Right, realistically your product will not primarily be used by the most talented experts, who are optimising as best as possible given intimate knowledge of internals. People will do what basically works, and it's arguably doing a disservice when "benchmarks" avoid showing us also naive performance without the tuning. The tuned performance is worth knowing, but realistically most customers will get the naive performance, ain't nobody got time to learn to tune everything.

I think this applies all the way down to hardware features and programming languages. For example the naive use of sort() in C++ will go faster than in Rust (in C++ that's an unstable sort in Rust it's stable) but may astonish naive programmers (if you don't know what an unstable sort is, or didn't realise that's what the C++ function does). Or opposite example, Rust's Vec::reserve is actively good to call in your code that adds a bunch of things to a Vec, it never destroys amortized growth, but C++ std::vector reserve does destroy amortized growth so you should avoid calling it unless you know the final size of the std::vector.

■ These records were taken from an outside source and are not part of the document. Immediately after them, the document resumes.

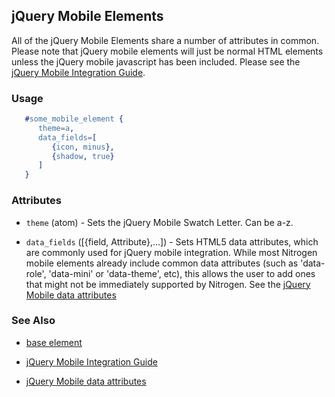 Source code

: 
## jQuery Mobile Elements

   All of the jQuery Mobile Elements share a number of attributes in common. Please note that jQuery mobile elements will just be normal HTML elements unless the jQuery mobile javascript has been included. Please see the [jQuery Mobile Integration Guide](./jquery_mobile_integration.md).

### Usage

```erlang
   #some_mobile_element { 
      theme=a,
      data_fields=[
         {icon, minus},
         {shadow, true}
      ]
   }

```

### Attributes

   * `theme` (atom) - Sets the jQuery Mobile Swatch Letter. Can be a-z.

   * `data_fields` ([{field, Attribute},...]) - Sets HTML5 data attributes, which are commonly used for jQuery mobile integration. While most Nitrogen mobile elements already include common data attributes (such as 'data-role', 'data-mini' or 'data-theme', etc), this allows the user to add ones that might not be immediately supported by Nitrogen. See the [jQuery Mobile data attributes](http://jquerymobile.com/test/docs/api/data-attributes.html)

### See Also

 *  [base element](./element_base.md)

 *  [jQuery Mobile Integration Guide](./jquery_mobile_integration.md)

 *  [jQuery Mobile data attributes](http://jquerymobile.com/test/docs/api/data-attributes.html)
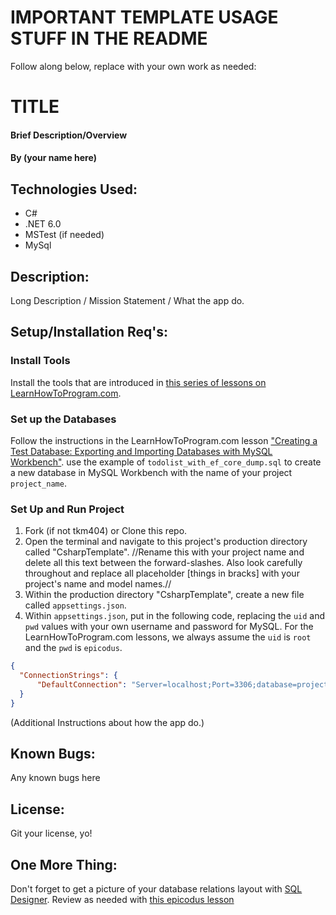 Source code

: # IMPORTANT TEMPLATE USAGE STUFF IN THE README
Follow along below, replace with your own work as needed:

# TITLE
#### Brief Description/Overview  

#### By (your name here)  

## Technologies Used:
* C#
* .NET 6.0
* MSTest (if needed)
* MySql

## Description:
Long Description / Mission Statement / What the app do.  

## Setup/Installation Req's:

### Install Tools

Install the tools that are introduced in [this series of lessons on LearnHowToProgram.com](https://www.learnhowtoprogram.com/c-and-net/getting-started-with-c).

### Set up the Databases

Follow the instructions in the LearnHowToProgram.com lesson ["Creating a Test Database: Exporting and Importing Databases with MySQL Workbench"](https://www.learnhowtoprogram.com/lessons/creating-a-test-database-exporting-and-importing-databases-with-mysql-workbench). use the example of `todolist_with_ef_core_dump.sql` to create a new database in MySQL Workbench with the name of your project `project_name`.

### Set Up and Run Project

1. Fork (if not tkm404) or Clone this repo.
2. Open the terminal and navigate to this project's production directory called "CsharpTemplate". //Rename this with your project name and delete all this text between the forward-slashes. Also look carefully throughout and replace all placeholder [things in bracks] with your project's name and model names.//
3. Within the production directory "CsharpTemplate", create a new file called `appsettings.json`.
4. Within `appsettings.json`, put in the following code, replacing the `uid` and `pwd` values with your own username and password for MySQL. For the LearnHowToProgram.com lessons, we always assume the `uid` is `root` and the `pwd` is `epicodus`.

```json
{
  "ConnectionStrings": {
      "DefaultConnection": "Server=localhost;Port=3306;database=project_name;uid=root;pwd=epicodus;"
  }
}
```

(Additional Instructions about how the app do.)

## Known Bugs:
Any known bugs here

## License:
Git your license, yo!

## One More Thing:
Don't forget to get a picture of your database relations layout with [SQL Designer](https://ondras.zarovi.cz/sql/demo/). Review as needed with [this epicodus lesson](https://www.learnhowtoprogram.com/c-and-net/database-basics/using-sql-designer)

That is a fair point. I don’t think it saves this particular analysis, of course. Probably what’s important to know is something we might call the “Pareto naive performance”; with just a little bit of effort (the first 20% or so), you can get some significant performance improvement (the first 80% or so). Even the naive programmer just banging together something that works in Elixir is going to quickly find out how to raise Erlang’s default 260k process limit when they hit that, after all.


Trying to raise the limit, but it didn't work:

    $ /usr/bin/time -v elixir --erl "-P 10000000" main.exs 1000000

    08:42:56.594 [error] Too many processes
    ** (SystemLimitError) a system limit has been reached
Any other ideas how to raise the limit?


I asked ChatGPT and it said

“This limit can be adjusted with the `+P` flag when starting the BEAM… To adjust the limit, you could start the Elixir application using a command like the following:

    elixir --erl "+P 1000000"
“If you are getting this error not because of the BEAM limit, but rather because of your operating system limit (like the limit on the number of open files or the number of child processes), you will need to look into how to increase these limits on your specific operating system.”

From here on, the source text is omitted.